- **Data to examine**

==========

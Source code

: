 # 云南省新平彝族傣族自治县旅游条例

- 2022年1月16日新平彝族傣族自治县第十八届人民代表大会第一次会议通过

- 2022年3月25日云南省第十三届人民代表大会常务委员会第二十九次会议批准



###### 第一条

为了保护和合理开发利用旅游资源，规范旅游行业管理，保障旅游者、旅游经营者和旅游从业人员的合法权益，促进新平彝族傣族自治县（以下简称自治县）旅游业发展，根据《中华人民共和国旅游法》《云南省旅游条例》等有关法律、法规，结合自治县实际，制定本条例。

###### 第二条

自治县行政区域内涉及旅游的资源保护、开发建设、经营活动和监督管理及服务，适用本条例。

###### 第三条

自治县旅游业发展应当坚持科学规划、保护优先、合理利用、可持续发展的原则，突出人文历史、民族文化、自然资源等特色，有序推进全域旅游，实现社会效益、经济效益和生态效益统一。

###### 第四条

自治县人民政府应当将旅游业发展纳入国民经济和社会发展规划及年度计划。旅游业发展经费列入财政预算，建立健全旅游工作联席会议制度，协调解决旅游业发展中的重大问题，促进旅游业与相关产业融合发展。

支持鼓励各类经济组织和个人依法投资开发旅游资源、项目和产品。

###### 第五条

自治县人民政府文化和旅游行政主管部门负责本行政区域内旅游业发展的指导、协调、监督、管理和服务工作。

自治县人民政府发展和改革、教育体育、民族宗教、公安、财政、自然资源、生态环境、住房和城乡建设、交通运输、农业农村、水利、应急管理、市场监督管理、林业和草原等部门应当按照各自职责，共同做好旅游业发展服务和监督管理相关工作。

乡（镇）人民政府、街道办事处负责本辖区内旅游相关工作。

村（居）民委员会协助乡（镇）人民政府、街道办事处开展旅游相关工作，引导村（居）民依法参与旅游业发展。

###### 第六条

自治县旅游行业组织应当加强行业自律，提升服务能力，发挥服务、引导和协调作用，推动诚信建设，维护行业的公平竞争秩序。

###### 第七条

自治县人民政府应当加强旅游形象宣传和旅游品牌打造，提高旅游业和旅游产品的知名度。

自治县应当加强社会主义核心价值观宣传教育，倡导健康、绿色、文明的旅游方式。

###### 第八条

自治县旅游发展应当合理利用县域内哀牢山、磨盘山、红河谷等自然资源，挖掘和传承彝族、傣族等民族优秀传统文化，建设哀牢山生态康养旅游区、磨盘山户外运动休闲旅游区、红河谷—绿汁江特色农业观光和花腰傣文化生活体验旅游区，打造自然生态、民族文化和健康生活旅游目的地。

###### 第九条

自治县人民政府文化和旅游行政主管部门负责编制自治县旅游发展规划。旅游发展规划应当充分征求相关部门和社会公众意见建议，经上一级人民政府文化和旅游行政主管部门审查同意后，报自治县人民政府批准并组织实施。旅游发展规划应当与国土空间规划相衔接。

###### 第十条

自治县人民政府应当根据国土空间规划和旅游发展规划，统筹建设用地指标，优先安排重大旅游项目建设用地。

==========

- **How to complete this task**
Copy out the full listing above. Keep every word as it is.

- **Output**
Source code

: # 云南省新平彝族傣族自治县旅游条例

- 2022年1月16日新平彝族傣族自治县第十八届人民代表大会第一次会议通过

- 2022年3月25日云南省第十三届人民代表大会常务委员会第二十九次会议批准



###### 第一条

为了保护和合理开发利用旅游资源，规范旅游行业管理，保障旅游者、旅游经营者和旅游从业人员的合法权益，促进新平彝族傣族自治县（以下简称自治县）旅游业发展，根据《中华人民共和国旅游法》《云南省旅游条例》等有关法律、法规，结合自治县实际，制定本条例。

###### 第二条

自治县行政区域内涉及旅游的资源保护、开发建设、经营活动和监督管理及服务，适用本条例。

###### 第三条

自治县旅游业发展应当坚持科学规划、保护优先、合理利用、可持续发展的原则，突出人文历史、民族文化、自然资源等特色，有序推进全域旅游，实现社会效益、经济效益和生态效益统一。

###### 第四条

自治县人民政府应当将旅游业发展纳入国民经济和社会发展规划及年度计划。旅游业发展经费列入财政预算，建立健全旅游工作联席会议制度，协调解决旅游业发展中的重大问题，促进旅游业与相关产业融合发展。

支持鼓励各类经济组织和个人依法投资开发旅游资源、项目和产品。

###### 第五条

自治县人民政府文化和旅游行政主管部门负责本行政区域内旅游业发展的指导、协调、监督、管理和服务工作。

自治县人民政府发展和改革、教育体育、民族宗教、公安、财政、自然资源、生态环境、住房和城乡建设、交通运输、农业农村、水利、应急管理、市场监督管理、林业和草原等部门应当按照各自职责，共同做好旅游业发展服务和监督管理相关工作。

乡（镇）人民政府、街道办事处负责本辖区内旅游相关工作。

村（居）民委员会协助乡（镇）人民政府、街道办事处开展旅游相关工作，引导村（居）民依法参与旅游业发展。

###### 第六条

自治县旅游行业组织应当加强行业自律，提升服务能力，发挥服务、引导和协调作用，推动诚信建设，维护行业的公平竞争秩序。

###### 第七条

自治县人民政府应当加强旅游形象宣传和旅游品牌打造，提高旅游业和旅游产品的知名度。

自治县应当加强社会主义核心价值观宣传教育，倡导健康、绿色、文明的旅游方式。

###### 第八条

自治县旅游发展应当合理利用县域内哀牢山、磨盘山、红河谷等自然资源，挖掘和传承彝族、傣族等民族优秀传统文化，建设哀牢山生态康养旅游区、磨盘山户外运动休闲旅游区、红河谷—绿汁江特色农业观光和花腰傣文化生活体验旅游区，打造自然生态、民族文化和健康生活旅游目的地。

###### 第九条

自治县人民政府文化和旅游行政主管部门负责编制自治县旅游发展规划。旅游发展规划应当充分征求相关部门和社会公众意见建议，经上一级人民政府文化和旅游行政主管部门审查同意后，报自治县人民政府批准并组织实施。旅游发展规划应当与国土空间规划相衔接。

###### 第十条

自治县人民政府应当根据国土空间规划和旅游发展规划，统筹建设用地指标，优先安排重大旅游项目建设用地。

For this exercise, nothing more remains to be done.